January – This was the first month of the year. Not much happened. Tony Blair went in front of his friends at the Iraq Inquiry and said he didn’t do it, and we all believe him, don’t we? Oh yes we do! It’s like panto!
February – Michael Jackson dies! Oh no, that was last June. I really need to keep up to date with this thing. He had an album out though, or something, didn’t he?
April – Oil Be Damned! There’s a big oil leak off the coast of South North America. Lots of pelicans die, but BP isn’t bothered until it affects its profit margin. They try many different methods to cap the oil, such as sticking their fingers in the leak, putting their foot on it, or a heavy weighted object, but nothing seems to work. Eventually they ask somebody who knows what they’re doing to help, after decimating most of the local wildlife and fishing industry. Job’s a good ‘un!
May – A Mixed Bag Election. A Coalition government swept into power consisting of Tories and Lib Dems. I for one congratulate them, and would be happy to join either of their parties, were they to offer me the position. I am willing to assume any position that they ask of me. I’ll let you make up your own punchlines.
The Eurozone and the International Monetary Fund agree to a €110 billion bailout package for Greece. The package involves sharp Greek austerity measures, such as less plate-smashing and not so much
There is a bit of bother on a blockade in Gaza. The media broadcast that provocative protesters waving peace flags provoked the Israeli Defence Force, who then preceded to kill nine people and maim many others. Clearly justified. Israel’s prime minister Benjamin Netanyahu just shrugged and said, “What you gonna do? America still gives us money as we’re in charge of the banks, so nobody can touch us! Suckers!”
June – The World Cup took place in South Africa.
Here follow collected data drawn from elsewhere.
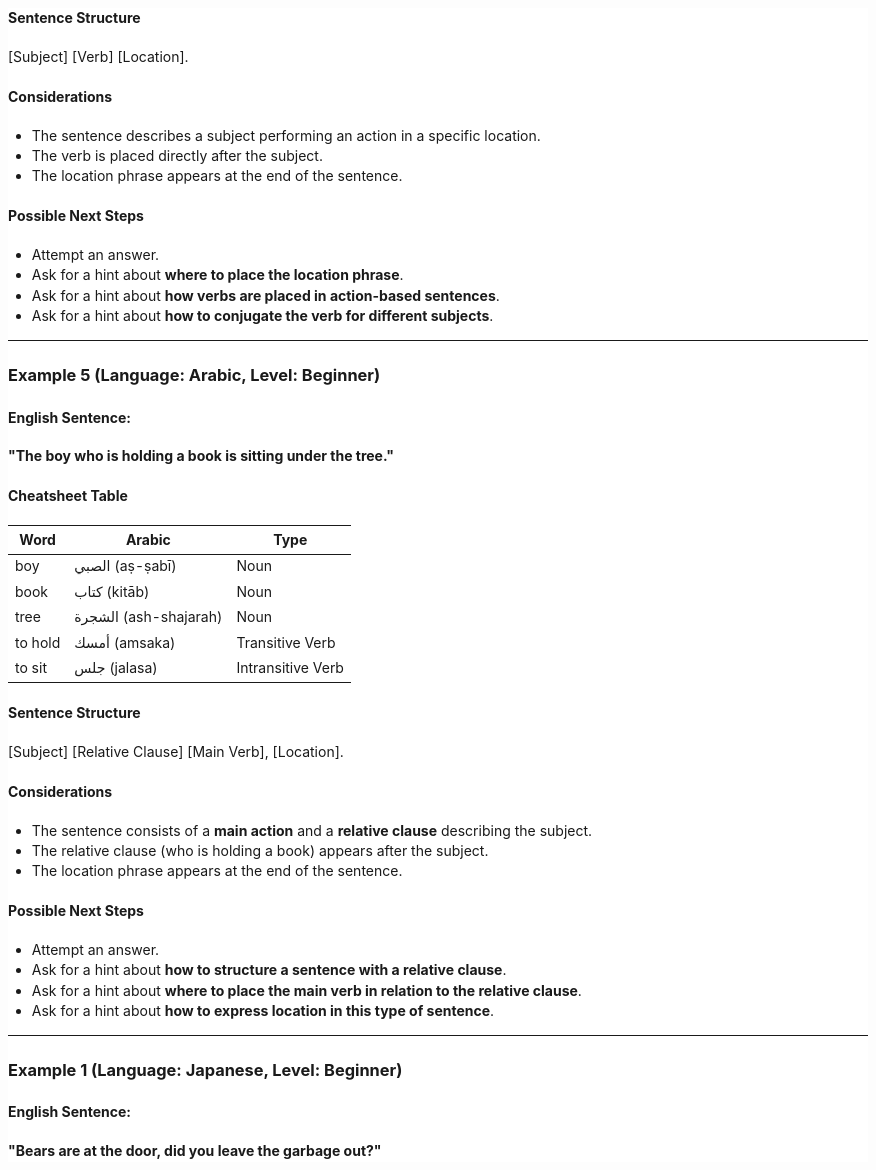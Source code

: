 #### **Sentence Structure**
[Subject] [Verb] [Location].

#### **Considerations**
- The sentence describes a subject performing an action in a specific location.
- The verb is placed directly after the subject.
- The location phrase appears at the end of the sentence.

#### **Possible Next Steps**
- Attempt an answer.
- Ask for a hint about **where to place the location phrase**.
- Ask for a hint about **how verbs are placed in action-based sentences**.
- Ask for a hint about **how to conjugate the verb for different subjects**.

---

### **Example 5 (Language: Arabic, Level: Beginner)**
#### **English Sentence:**  
**"The boy who is holding a book is sitting under the tree."**

#### **Cheatsheet Table**
| Word          | Arabic                 | Type                     |
|--------------|------------------------|--------------------------|
| boy          | الصبي (aṣ-ṣabī)         | Noun                     |
| book         | كتاب (kitāb)            | Noun                     |
| tree         | الشجرة (ash-shajarah)   | Noun                     |
| to hold      | أمسك (amsaka)           | Transitive Verb          |
| to sit       | جلس (jalasa)            | Intransitive Verb        |

#### **Sentence Structure**
[Subject] [Relative Clause] [Main Verb], [Location].

#### **Considerations**
- The sentence consists of a **main action** and a **relative clause** describing the subject.
- The relative clause (who is holding a book) appears after the subject.
- The location phrase appears at the end of the sentence.

#### **Possible Next Steps**
- Attempt an answer.
- Ask for a hint about **how to structure a sentence with a relative clause**.
- Ask for a hint about **where to place the main verb in relation to the relative clause**.
- Ask for a hint about **how to express location in this type of sentence**.

---

### **Example 1 (Language: Japanese, Level: Beginner)**
#### **English Sentence:**  
**"Bears are at the door, did you leave the garbage out?"**
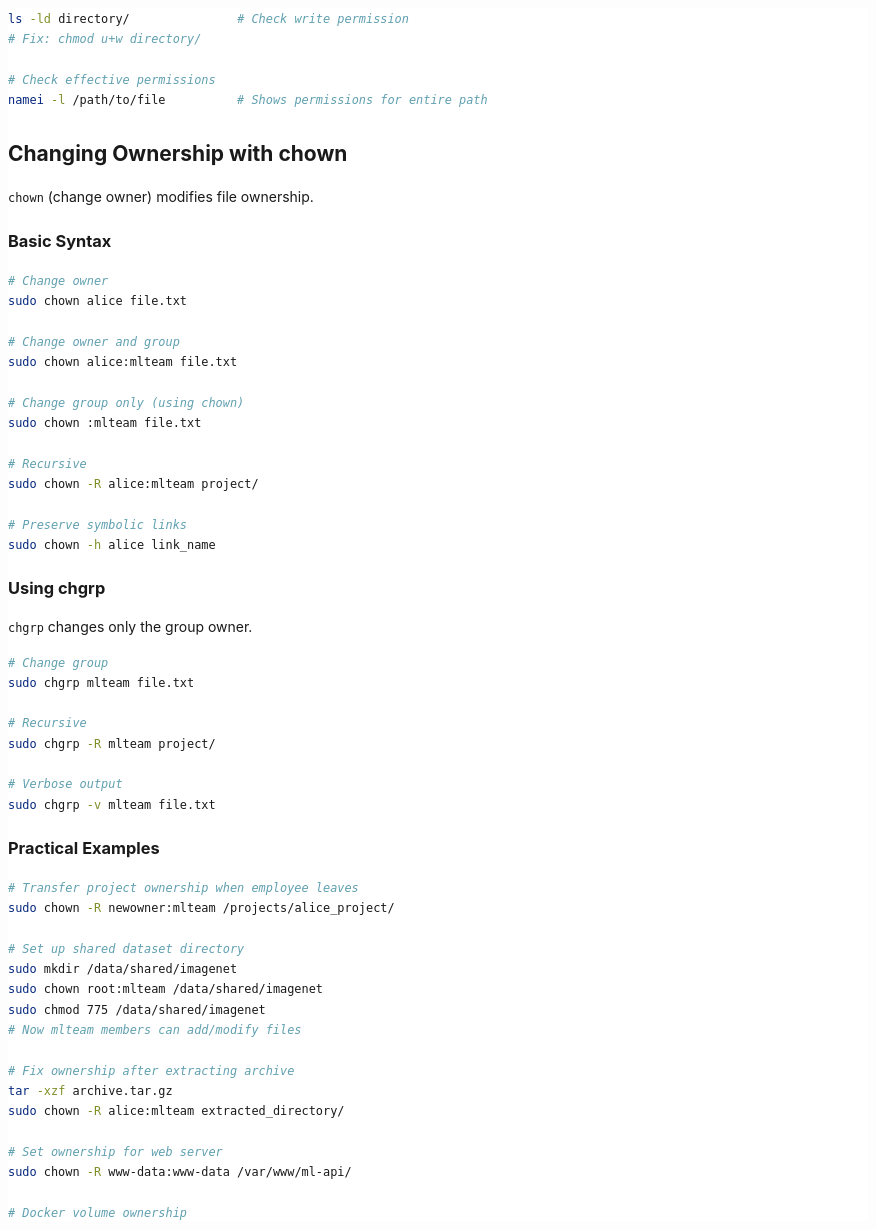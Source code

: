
 ```bash
ls -ld directory/               # Check write permission
# Fix: chmod u+w directory/

# Check effective permissions
namei -l /path/to/file          # Shows permissions for entire path
```

## Changing Ownership with chown

`chown` (change owner) modifies file ownership.

### Basic Syntax

```bash
# Change owner
sudo chown alice file.txt

# Change owner and group
sudo chown alice:mlteam file.txt

# Change group only (using chown)
sudo chown :mlteam file.txt

# Recursive
sudo chown -R alice:mlteam project/

# Preserve symbolic links
sudo chown -h alice link_name
```

### Using chgrp

`chgrp` changes only the group owner.

```bash
# Change group
sudo chgrp mlteam file.txt

# Recursive
sudo chgrp -R mlteam project/

# Verbose output
sudo chgrp -v mlteam file.txt
```

### Practical Examples

```bash
# Transfer project ownership when employee leaves
sudo chown -R newowner:mlteam /projects/alice_project/

# Set up shared dataset directory
sudo mkdir /data/shared/imagenet
sudo chown root:mlteam /data/shared/imagenet
sudo chmod 775 /data/shared/imagenet
# Now mlteam members can add/modify files

# Fix ownership after extracting archive
tar -xzf archive.tar.gz
sudo chown -R alice:mlteam extracted_directory/

# Set ownership for web server
sudo chown -R www-data:www-data /var/www/ml-api/

# Docker volume ownership
```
Coincidentally, I attended on a fact-finding mission at the same time! Funny that! Paul the Psychic Octopus couldn’t have predicted it!
July – WikiLeaks releases its first load of information about the Afghanistan War. Most people aren’t really bothered, as it’s still in a far away place that doesn’t affect them.
August – It’s quite a hot summer.
September – In America we heard the advocating of burning of The Koran as a protest against the 9/11 attacks. Surely Pastor Terry Jones ought to have been advocating the burning of the Official CIA Insurgent Training Manual if that was the case?
October – The UK gets visited by The Pope. Chilean Miners are released, but The Pope has nothing to do with ejecting any miners.
November – Aung Sang Si Chiu (sp?) is released – China Nobel Peace Prize winner is still imprisoned, Iran stills holds Sakineh Ashtiani, America still holds Troy Davis and Mumia Abu Jamal, and many others.
Unfortunately, for some reason FIFA gave the 2014 World Cup to the Russians, which had no string-pulling . There’s clearly honour amongst FIFAs.
Students begin to protest. I think it’s good that they’ve gotten out of the house before Jeremy Kyle’s been on.
December – Taking A WikiLeak+I’m Dreaming of a White Phosphorous Christmas
I’ve been Ambassador Jack Brody, beaming into your living room by pirate satellite. Happy New Year, and goodbye for now!